Ainsi, une personne pourrait être gratifiée du vivant de ses deux parents et de ses quatre grands-parents de la façon suivante :
Abattements personnels | Exonération don familial | Exonération loi de finances 2025 |
---|---|---|
Sous réserve que le donataire soit majeur et que les donateurs aient moins de 80 ans. | Si le donataire a par exemple un projet d’acquisition d’un bien destiné à constituer sa résidence principale. | |
Entre parent et enfant : 200 000 € en valeur (Soit 2 x 100 000 €) | Entre parent et enfant : 63 730 € en numéraire (Soit 2 x 31 865 €) | Le donataire peut recevoir au maximum 300 000 €. |
Entre grand-parent et petit-enfant : 127 460 € en valeur (Soit 4 x 31 865 €) | Entre grand-parent et petit-enfant : 127 460 € en numéraire (Soit 4 x 31 865 €) | Le donataire peut recevoir au maximum 300 000 €. |
Total : 818 650 €
L’agrégation de ces mesures favorables permettrait donc au donataire de recevoir la somme de 818 650 € en franchise de droits de donation.
Les mesures applicables en cas de décès
L’abattement personnel entre parent et enfant
Parmi les mesures précitées, seul l’abattement de 100 000 € par parent et par enfant s’applique à la fois en cas de donation et de transmission par décès.
Toutefois, il n’a vocation à être utilisé lors du calcul des droits de succession que pour autant que les donations précédentes qui l’auraient consommé, datent de plus de 15 ans. On retrouve ici la règle du rappel fiscal des libéralités de moins de 15 ans (cf. supra encadré en gris ci-dessus).
Par exemple, si en 2022 un parent a consenti à son fils une donation de valeurs mobilières en pleine propriété de 70 000 € et qu’il décède en 2023, l’enfant ne pourra revendiquer, pour la détermination des droits de succession, que le solde de l’abattement disponible, soit 30 000 €.

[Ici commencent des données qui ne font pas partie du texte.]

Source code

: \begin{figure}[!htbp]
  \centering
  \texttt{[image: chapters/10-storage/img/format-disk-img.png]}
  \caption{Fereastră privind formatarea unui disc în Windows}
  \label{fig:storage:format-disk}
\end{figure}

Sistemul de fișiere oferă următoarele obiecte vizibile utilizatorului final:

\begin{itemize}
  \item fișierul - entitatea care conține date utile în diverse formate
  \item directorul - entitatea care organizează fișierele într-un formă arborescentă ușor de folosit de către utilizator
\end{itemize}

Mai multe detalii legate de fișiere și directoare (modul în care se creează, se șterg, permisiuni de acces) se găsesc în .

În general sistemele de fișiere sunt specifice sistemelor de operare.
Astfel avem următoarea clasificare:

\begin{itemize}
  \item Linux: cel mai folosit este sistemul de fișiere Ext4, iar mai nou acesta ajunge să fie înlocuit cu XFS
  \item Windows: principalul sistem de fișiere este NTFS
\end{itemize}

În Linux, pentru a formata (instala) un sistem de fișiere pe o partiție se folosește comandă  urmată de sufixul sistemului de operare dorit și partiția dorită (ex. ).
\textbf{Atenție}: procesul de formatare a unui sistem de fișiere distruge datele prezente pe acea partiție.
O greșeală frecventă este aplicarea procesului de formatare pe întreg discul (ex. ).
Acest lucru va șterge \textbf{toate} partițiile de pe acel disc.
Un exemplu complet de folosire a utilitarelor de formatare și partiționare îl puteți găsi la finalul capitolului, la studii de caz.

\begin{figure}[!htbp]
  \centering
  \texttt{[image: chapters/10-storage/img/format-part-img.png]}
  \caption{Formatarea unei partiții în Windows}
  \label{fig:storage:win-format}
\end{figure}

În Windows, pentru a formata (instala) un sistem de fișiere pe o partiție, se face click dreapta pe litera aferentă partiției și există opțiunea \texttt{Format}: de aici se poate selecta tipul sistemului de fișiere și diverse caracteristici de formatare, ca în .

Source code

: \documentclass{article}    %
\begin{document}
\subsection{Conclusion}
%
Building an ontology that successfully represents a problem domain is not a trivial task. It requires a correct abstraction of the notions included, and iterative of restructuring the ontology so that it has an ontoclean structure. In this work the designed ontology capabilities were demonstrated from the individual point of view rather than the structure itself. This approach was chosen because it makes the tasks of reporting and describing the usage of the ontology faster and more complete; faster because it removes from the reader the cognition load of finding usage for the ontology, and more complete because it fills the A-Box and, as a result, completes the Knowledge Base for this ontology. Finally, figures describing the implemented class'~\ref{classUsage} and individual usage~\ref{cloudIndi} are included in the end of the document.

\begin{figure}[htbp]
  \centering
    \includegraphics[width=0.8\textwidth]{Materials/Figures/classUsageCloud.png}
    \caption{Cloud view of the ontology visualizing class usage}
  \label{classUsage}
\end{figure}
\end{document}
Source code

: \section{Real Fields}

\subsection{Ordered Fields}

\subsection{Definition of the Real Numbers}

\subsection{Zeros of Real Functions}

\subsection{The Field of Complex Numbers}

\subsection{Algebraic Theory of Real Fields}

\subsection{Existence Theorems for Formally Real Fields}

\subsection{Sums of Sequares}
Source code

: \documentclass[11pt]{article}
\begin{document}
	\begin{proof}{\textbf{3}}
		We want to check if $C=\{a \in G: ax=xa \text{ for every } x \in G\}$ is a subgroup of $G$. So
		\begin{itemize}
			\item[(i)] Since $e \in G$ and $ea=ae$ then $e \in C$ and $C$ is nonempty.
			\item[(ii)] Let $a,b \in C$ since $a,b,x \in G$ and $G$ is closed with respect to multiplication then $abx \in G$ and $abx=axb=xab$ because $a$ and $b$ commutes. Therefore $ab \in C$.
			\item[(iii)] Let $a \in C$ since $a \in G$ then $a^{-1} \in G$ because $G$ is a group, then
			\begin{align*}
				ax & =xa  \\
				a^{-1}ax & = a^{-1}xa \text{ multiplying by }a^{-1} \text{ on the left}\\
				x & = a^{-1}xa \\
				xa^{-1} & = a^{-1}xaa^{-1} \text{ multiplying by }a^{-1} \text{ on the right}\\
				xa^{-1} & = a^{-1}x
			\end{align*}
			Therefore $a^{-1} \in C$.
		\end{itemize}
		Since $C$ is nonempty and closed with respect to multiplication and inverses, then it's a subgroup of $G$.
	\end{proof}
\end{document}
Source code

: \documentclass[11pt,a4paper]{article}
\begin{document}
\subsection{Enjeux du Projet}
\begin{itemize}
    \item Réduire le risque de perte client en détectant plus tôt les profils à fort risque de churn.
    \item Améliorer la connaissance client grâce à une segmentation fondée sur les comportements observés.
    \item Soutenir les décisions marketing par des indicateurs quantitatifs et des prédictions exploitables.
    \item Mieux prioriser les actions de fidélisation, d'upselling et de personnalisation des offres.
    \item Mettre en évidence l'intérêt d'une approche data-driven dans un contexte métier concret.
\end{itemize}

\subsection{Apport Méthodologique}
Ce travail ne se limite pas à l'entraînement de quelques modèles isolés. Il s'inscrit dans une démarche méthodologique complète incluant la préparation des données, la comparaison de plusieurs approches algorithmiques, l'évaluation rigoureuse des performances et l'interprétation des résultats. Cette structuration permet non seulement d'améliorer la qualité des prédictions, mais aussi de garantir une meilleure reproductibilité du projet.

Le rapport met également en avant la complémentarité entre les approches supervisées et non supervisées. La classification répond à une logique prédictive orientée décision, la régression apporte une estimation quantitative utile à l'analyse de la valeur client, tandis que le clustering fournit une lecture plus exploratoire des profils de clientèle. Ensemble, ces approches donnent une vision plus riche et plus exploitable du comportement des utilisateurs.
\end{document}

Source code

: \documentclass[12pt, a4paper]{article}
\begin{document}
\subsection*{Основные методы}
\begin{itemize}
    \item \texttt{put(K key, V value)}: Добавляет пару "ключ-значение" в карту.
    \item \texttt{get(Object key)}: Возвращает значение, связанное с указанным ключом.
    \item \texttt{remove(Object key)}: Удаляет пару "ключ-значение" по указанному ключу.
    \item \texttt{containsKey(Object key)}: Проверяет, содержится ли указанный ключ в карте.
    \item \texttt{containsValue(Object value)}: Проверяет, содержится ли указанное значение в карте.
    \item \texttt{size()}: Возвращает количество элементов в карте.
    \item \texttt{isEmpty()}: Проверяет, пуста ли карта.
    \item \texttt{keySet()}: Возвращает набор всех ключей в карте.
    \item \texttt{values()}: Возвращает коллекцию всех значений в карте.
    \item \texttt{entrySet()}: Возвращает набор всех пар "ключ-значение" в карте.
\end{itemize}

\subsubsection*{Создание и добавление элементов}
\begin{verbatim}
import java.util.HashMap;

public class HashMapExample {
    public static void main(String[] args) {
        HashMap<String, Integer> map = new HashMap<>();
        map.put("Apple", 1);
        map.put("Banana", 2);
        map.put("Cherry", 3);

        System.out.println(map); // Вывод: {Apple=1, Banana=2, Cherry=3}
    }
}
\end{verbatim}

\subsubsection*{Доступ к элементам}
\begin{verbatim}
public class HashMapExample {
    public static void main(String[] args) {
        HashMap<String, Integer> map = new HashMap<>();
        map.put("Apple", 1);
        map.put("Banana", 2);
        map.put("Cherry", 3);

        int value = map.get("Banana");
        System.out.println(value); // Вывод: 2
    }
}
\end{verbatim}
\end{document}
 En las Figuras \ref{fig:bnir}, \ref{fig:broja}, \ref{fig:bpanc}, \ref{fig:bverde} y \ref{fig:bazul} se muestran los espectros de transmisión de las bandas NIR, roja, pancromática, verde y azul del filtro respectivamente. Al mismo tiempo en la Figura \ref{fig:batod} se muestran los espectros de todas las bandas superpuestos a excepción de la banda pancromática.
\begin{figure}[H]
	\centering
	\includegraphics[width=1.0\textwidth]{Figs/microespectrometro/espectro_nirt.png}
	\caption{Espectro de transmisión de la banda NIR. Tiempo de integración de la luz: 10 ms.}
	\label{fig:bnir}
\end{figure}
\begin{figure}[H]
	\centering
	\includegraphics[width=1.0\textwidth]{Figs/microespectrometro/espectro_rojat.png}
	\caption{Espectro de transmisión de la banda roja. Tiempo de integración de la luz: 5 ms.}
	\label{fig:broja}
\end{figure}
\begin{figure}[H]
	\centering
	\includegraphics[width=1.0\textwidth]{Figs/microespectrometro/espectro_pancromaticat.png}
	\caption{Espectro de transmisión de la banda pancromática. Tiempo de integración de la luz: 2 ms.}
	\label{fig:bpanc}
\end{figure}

Si la transmission par décès est fiscalement moins favorisée que celle du vivant, son coût peut toutefois être amélioré par le recours, avant l’âge de 70 ans, au cadre de l’assurance vie.
Le recours au cadre de l’assurance vie avant 70 ans
Il s’agit là d’un outil complémentaire et avantageux à la transmission de droit commun par succession des actifs de droit commun (immeubles, droits sociaux, valeurs mobilières, meubles …)
Lors du dénouement du contrat du fait du décès du souscripteur assuré, la compagnie d’assurance verse les capitaux décès aux bénéficiaires désignés par le souscripteur. Au préalable, ces sommes subissent une fiscalité par bénéficiaire spécifique aux taux de 20% puis 31,25% après un abattement de 152 500 €.
Or cet abattement de 152 500 € (qui s’applique pour l’ensemble des contrats souscrits au profit d’un même bénéficiaire) se cumule avec celui personnel en cas de succession pour le calcul des droits de succession sur les actifs hors assurance vie.
Ainsi, à supposer que l’abattement de 100 000 € soit disponible lors du décès de ses deux parents, un enfant peut bénéficier lors du décès de ces derniers d’une franchise fiscale de :
- 200 000 € (2 x 100 000 €) pour le calcul des droits de succession, et de,
- 305 000€ (2 x 152 500 €) si les parents avaient souscrit avant leurs 70 ans un contrat d’assurance vie au bénéfice de leur enfant
On l’aura compris, il est plus intéressant de transmettre de son vivant et le plus jeune possible afin de bénéficier plusieurs fois au cours de sa vie du renouvellement des avantages fiscaux tous les 15 ans.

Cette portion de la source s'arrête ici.